June 7, 2018 by Tricia Goyer Leave a Comment

Can Homeschooling Really Be Easy? | Lea Ann Garfias

Can homeschool really be easy? Guest Lea Ann Garfias says YES! on today’s Homeschool Thursday.

I homeschool five children. Five. From elementary through high school. I have another homeschool graduate. Not only do I homeschool them all, but I write, speak, play the violin professionally, edit a homeschool magazine, and serve in my local church.

I believe homeschooling can be easy. That’s why I wrote (cough, cough) Homeschool Made Easy and Homeschool High School Made Easy. I believe any mom who wants to homeschool can homeschool if she understands why she is homeschooling and how to simplify her day around that why.

Homeschool moms choose this path for a variety of reasons: we feel led by God, our student needs special attention for learning hurdles or giftedness, we travel frequently as a family, we are concerned about safety in schools, and other reasons.

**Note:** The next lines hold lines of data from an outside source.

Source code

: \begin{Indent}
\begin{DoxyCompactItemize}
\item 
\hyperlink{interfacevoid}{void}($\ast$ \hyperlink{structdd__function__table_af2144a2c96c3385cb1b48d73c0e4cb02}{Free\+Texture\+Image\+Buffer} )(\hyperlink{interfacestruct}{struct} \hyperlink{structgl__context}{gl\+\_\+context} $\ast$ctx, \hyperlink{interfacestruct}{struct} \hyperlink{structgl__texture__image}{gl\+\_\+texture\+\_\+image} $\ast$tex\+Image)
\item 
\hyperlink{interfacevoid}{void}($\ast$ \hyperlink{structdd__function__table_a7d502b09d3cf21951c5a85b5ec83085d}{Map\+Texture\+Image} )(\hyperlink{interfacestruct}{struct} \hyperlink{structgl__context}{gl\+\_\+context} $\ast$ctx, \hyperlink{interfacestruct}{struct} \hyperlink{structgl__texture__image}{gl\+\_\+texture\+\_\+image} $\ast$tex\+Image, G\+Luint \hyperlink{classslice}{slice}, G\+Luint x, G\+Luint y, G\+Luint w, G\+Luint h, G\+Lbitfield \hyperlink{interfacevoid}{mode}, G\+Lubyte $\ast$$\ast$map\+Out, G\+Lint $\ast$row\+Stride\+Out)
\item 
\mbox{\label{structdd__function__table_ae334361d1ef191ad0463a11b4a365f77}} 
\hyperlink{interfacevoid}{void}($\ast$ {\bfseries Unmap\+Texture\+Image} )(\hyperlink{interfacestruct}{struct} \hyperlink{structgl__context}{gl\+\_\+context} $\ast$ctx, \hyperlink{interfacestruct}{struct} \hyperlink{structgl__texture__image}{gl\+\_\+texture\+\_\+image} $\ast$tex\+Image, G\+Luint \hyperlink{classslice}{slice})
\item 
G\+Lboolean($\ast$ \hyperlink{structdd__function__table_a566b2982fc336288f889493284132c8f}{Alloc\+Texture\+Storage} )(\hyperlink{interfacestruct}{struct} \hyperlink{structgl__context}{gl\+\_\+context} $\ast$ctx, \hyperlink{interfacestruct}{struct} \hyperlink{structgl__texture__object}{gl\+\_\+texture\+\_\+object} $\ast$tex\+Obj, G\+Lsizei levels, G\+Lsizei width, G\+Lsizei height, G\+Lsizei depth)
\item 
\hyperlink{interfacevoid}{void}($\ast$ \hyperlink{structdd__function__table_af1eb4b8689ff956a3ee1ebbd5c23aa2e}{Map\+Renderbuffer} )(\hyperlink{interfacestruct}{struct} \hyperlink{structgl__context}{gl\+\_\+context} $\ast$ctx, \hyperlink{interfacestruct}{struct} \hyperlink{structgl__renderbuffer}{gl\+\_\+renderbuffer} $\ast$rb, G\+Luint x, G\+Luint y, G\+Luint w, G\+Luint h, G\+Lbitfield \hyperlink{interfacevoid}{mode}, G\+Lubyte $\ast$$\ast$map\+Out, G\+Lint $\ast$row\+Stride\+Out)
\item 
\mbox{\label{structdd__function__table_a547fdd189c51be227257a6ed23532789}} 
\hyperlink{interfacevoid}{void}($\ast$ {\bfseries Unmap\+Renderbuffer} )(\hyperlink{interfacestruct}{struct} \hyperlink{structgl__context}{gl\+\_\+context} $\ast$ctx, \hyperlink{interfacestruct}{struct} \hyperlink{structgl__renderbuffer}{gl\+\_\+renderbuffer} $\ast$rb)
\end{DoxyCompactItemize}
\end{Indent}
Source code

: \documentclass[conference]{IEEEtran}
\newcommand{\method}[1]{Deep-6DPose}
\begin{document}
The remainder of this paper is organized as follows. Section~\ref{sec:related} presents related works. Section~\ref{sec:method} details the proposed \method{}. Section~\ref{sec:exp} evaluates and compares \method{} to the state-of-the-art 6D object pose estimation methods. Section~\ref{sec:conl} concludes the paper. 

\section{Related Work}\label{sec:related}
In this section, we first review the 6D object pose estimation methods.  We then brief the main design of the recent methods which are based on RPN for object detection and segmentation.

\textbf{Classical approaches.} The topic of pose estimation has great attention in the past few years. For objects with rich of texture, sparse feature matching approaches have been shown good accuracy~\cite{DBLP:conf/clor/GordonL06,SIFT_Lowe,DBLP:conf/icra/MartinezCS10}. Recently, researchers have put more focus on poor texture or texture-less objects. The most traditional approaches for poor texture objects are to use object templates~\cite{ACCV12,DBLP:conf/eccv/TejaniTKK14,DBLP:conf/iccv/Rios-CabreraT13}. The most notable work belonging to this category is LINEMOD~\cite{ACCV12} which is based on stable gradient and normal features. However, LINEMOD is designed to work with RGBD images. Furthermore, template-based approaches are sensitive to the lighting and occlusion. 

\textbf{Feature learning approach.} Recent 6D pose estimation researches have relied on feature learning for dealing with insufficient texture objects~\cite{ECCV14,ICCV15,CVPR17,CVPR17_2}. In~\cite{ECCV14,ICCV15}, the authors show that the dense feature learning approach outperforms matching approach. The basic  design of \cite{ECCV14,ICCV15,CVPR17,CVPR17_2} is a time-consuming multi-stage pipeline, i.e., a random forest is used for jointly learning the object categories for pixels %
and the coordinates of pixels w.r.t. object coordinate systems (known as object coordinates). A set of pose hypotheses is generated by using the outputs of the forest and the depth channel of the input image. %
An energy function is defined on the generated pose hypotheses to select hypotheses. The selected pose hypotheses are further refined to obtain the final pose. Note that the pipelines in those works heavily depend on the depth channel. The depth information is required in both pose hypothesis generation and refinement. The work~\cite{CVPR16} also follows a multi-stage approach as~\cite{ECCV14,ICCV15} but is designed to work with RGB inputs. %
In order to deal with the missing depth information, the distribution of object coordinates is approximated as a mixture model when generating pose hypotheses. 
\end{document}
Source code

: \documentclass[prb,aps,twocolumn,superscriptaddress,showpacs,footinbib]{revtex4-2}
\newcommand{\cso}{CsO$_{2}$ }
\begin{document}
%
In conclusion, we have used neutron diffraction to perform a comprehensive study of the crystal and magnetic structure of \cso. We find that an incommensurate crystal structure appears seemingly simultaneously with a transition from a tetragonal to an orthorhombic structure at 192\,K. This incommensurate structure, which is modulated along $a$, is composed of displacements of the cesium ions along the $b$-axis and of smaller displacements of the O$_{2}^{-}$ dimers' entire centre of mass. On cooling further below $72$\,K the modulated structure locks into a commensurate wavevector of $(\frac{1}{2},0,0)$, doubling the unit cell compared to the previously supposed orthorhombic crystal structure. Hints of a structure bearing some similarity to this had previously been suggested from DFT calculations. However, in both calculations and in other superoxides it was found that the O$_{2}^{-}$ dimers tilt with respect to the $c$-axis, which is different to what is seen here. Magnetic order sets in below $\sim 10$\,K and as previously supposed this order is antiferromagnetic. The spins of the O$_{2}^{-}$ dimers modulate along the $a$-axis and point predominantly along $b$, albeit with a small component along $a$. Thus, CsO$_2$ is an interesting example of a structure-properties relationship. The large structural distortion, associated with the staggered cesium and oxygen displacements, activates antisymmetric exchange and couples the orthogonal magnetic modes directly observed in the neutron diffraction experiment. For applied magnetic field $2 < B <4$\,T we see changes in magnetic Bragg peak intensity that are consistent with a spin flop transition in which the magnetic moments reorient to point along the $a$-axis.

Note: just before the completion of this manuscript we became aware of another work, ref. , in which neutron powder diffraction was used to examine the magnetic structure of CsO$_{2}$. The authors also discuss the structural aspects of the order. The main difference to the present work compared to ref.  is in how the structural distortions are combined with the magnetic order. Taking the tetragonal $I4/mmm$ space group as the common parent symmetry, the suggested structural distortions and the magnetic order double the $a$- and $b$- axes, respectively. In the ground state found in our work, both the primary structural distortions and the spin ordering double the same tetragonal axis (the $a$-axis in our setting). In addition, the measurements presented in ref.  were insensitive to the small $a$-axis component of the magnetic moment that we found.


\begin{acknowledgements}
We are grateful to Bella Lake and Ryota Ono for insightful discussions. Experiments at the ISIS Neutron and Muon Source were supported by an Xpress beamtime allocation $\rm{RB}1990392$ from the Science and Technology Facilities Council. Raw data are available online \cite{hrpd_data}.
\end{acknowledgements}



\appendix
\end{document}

Many times, however, when things get tough, we forget why we are doing this in the first place. When we forget our why, we lose our way. We no longer see our progress, our achievements, our success. We are distracted by disappointments, frustrations, and just plain old bad days.

We want to quit because we lost our why.

I am a homeschool graduate. I have homeschooled over a decade and a half. I mentor, counsel, speak to, and write for homeschool moms. And I have bad days once a week or more.

Homeschooling is hard. If I did not write my why, pray over my why, and talk with my husband about our why on a regular basis . . . well, that yellow school bus would have five more passengers.

I know why I homeschool: to instill my values, spiritually and morally, into my children through the time I spend with them daily giving the best academic foundation God enables me to achieve.

I homeschool to pass on what God gave me.

When we know what our why is, we see how to make homeschooling easy.

God did not call me personally to co-op (though He may have you). God did not call me personally to lapbook (though He may have enabled you). God called me to pass on what He gave me to my children.

So I put aside those things He did not give me (any crafting ability whatsoever) and focus on what He did: a love for Him and training in His Word, a love for the humanities and what they teach about God’s plan for His people, a commitment to a lifetime relationship with God, a love for learning.

That means that while my friend hones in on the sciences with lots of labs and messes, I make science easy and understandable for my students. That means while my friend uses a great open-and-go history curriculum, I load up on the reading and enjoy long history discussions every week. That means while my friend spends quality time with her children doing hands-on activities and lapbooks, I take my children on tours of museums and art exhibitions.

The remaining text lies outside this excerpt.